Every record below should appear in your answer, copied exactly.
:::
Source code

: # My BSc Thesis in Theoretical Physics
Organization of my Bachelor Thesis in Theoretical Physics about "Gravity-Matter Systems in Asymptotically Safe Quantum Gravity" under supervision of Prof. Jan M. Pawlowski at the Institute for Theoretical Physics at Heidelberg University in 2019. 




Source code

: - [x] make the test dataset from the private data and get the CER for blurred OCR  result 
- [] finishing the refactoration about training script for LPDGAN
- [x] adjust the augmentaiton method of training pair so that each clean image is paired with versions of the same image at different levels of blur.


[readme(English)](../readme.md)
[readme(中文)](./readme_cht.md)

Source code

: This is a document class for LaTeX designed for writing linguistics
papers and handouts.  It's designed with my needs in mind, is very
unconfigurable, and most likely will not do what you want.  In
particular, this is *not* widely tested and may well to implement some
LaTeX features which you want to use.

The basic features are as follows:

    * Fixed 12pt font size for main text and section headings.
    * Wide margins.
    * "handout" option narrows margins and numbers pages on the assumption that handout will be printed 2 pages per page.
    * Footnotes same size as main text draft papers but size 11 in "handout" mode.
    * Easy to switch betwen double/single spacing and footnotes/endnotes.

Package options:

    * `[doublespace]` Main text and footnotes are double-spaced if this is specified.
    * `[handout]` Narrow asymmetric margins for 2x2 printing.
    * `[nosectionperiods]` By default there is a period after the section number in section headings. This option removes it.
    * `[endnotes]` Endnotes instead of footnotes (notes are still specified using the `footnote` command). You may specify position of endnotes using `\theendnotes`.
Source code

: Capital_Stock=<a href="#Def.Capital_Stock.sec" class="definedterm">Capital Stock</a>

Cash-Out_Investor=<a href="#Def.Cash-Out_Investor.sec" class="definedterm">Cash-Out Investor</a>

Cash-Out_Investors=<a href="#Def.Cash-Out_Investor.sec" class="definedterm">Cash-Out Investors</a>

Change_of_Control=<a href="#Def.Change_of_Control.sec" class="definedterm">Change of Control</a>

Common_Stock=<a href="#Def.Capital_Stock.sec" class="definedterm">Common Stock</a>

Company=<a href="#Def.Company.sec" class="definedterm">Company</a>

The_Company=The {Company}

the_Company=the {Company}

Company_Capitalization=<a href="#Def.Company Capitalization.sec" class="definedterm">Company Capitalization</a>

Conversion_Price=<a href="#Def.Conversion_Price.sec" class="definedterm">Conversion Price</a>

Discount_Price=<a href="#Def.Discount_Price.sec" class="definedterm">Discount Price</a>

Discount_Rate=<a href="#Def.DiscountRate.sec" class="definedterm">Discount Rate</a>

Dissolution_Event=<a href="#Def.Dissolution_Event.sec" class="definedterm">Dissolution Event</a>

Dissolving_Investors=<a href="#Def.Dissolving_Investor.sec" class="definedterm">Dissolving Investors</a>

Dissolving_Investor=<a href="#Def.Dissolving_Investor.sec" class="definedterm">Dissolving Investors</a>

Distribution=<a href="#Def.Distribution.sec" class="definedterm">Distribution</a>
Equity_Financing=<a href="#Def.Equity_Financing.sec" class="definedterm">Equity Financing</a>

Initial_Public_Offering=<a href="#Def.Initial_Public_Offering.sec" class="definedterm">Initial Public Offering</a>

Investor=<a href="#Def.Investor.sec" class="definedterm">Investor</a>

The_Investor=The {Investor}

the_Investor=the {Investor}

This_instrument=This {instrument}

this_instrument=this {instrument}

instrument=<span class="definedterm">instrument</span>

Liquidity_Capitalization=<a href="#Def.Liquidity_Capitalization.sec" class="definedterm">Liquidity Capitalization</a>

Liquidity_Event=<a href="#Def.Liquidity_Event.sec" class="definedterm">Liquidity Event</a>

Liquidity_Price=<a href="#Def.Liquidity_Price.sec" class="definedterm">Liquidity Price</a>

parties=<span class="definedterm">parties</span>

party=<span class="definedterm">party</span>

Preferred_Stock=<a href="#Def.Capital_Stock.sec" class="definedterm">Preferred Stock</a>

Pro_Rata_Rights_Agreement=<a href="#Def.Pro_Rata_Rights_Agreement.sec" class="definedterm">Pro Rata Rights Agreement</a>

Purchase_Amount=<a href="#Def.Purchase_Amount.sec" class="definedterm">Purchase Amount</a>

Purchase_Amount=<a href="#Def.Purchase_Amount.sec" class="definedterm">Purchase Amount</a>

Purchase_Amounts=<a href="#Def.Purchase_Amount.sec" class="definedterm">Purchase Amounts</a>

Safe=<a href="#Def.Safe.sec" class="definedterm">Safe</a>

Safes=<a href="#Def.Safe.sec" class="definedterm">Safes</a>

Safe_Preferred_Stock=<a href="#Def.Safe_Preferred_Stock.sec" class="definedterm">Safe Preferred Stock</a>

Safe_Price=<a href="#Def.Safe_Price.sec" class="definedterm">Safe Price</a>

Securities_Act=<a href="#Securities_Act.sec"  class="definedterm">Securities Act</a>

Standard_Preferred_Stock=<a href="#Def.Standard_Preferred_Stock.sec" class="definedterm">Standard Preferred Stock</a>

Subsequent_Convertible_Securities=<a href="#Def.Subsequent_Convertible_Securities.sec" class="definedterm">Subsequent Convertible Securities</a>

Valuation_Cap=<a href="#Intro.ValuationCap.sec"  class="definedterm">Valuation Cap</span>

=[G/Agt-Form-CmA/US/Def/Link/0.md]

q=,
:::
**ANSWER SPACE**
Source code

: # My BSc Thesis in Theoretical Physics
Organization of my Bachelor Thesis in Theoretical Physics about "Gravity-Matter Systems in Asymptotically Safe Quantum Gravity" under supervision of Prof. Jan M. Pawlowski at the Institute for Theoretical Physics at Heidelberg University in 2019. 




Source code

: - [x] make the test dataset from the private data and get the CER for blurred OCR  result 
- [] finishing the refactoration about training script for LPDGAN
- [x] adjust the augmentaiton method of training pair so that each clean image is paired with versions of the same image at different levels of blur.


[readme(English)](../readme.md)
[readme(中文)](./readme_cht.md)

Source code

: This is a document class for LaTeX designed for writing linguistics
papers and handouts.  It's designed with my needs in mind, is very
unconfigurable, and most likely will not do what you want.  In
particular, this is *not* widely tested and may well to implement some
LaTeX features which you want to use.

The basic features are as follows:

    * Fixed 12pt font size for main text and section headings.
    * Wide margins.
    * "handout" option narrows margins and numbers pages on the assumption that handout will be printed 2 pages per page.
    * Footnotes same size as main text draft papers but size 11 in "handout" mode.
    * Easy to switch betwen double/single spacing and footnotes/endnotes.

Package options:

    * `[doublespace]` Main text and footnotes are double-spaced if this is specified.
    * `[handout]` Narrow asymmetric margins for 2x2 printing.
    * `[nosectionperiods]` By default there is a period after the section number in section headings. This option removes it.
    * `[endnotes]` Endnotes instead of footnotes (notes are still specified using the `footnote` command). You may specify position of endnotes using `\theendnotes`.
Source code

: Capital_Stock=<a href="#Def.Capital_Stock.sec" class="definedterm">Capital Stock</a>

Cash-Out_Investor=<a href="#Def.Cash-Out_Investor.sec" class="definedterm">Cash-Out Investor</a>

Cash-Out_Investors=<a href="#Def.Cash-Out_Investor.sec" class="definedterm">Cash-Out Investors</a>

Change_of_Control=<a href="#Def.Change_of_Control.sec" class="definedterm">Change of Control</a>

Common_Stock=<a href="#Def.Capital_Stock.sec" class="definedterm">Common Stock</a>

Company=<a href="#Def.Company.sec" class="definedterm">Company</a>

The_Company=The {Company}

the_Company=the {Company}

Company_Capitalization=<a href="#Def.Company Capitalization.sec" class="definedterm">Company Capitalization</a>

Conversion_Price=<a href="#Def.Conversion_Price.sec" class="definedterm">Conversion Price</a>

Discount_Price=<a href="#Def.Discount_Price.sec" class="definedterm">Discount Price</a>

Discount_Rate=<a href="#Def.DiscountRate.sec" class="definedterm">Discount Rate</a>

Dissolution_Event=<a href="#Def.Dissolution_Event.sec" class="definedterm">Dissolution Event</a>

Dissolving_Investors=<a href="#Def.Dissolving_Investor.sec" class="definedterm">Dissolving Investors</a>

Dissolving_Investor=<a href="#Def.Dissolving_Investor.sec" class="definedterm">Dissolving Investors</a>

Distribution=<a href="#Def.Distribution.sec" class="definedterm">Distribution</a>
Equity_Financing=<a href="#Def.Equity_Financing.sec" class="definedterm">Equity Financing</a>

Initial_Public_Offering=<a href="#Def.Initial_Public_Offering.sec" class="definedterm">Initial Public Offering</a>

Investor=<a href="#Def.Investor.sec" class="definedterm">Investor</a>

The_Investor=The {Investor}

the_Investor=the {Investor}

This_instrument=This {instrument}

this_instrument=this {instrument}

instrument=<span class="definedterm">instrument</span>

Liquidity_Capitalization=<a href="#Def.Liquidity_Capitalization.sec" class="definedterm">Liquidity Capitalization</a>

Liquidity_Event=<a href="#Def.Liquidity_Event.sec" class="definedterm">Liquidity Event</a>

Liquidity_Price=<a href="#Def.Liquidity_Price.sec" class="definedterm">Liquidity Price</a>

parties=<span class="definedterm">parties</span>

party=<span class="definedterm">party</span>

Preferred_Stock=<a href="#Def.Capital_Stock.sec" class="definedterm">Preferred Stock</a>

Pro_Rata_Rights_Agreement=<a href="#Def.Pro_Rata_Rights_Agreement.sec" class="definedterm">Pro Rata Rights Agreement</a>

Purchase_Amount=<a href="#Def.Purchase_Amount.sec" class="definedterm">Purchase Amount</a>

Purchase_Amount=<a href="#Def.Purchase_Amount.sec" class="definedterm">Purchase Amount</a>

Purchase_Amounts=<a href="#Def.Purchase_Amount.sec" class="definedterm">Purchase Amounts</a>

Safe=<a href="#Def.Safe.sec" class="definedterm">Safe</a>

Safes=<a href="#Def.Safe.sec" class="definedterm">Safes</a>

Safe_Preferred_Stock=<a href="#Def.Safe_Preferred_Stock.sec" class="definedterm">Safe Preferred Stock</a>

Safe_Price=<a href="#Def.Safe_Price.sec" class="definedterm">Safe Price</a>

Securities_Act=<a href="#Securities_Act.sec"  class="definedterm">Securities Act</a>

Standard_Preferred_Stock=<a href="#Def.Standard_Preferred_Stock.sec" class="definedterm">Standard Preferred Stock</a>

Subsequent_Convertible_Securities=<a href="#Def.Subsequent_Convertible_Securities.sec" class="definedterm">Subsequent Convertible Securities</a>

Valuation_Cap=<a href="#Intro.ValuationCap.sec"  class="definedterm">Valuation Cap</span>

=[G/Agt-Form-CmA/US/Def/Link/0.md]

q=,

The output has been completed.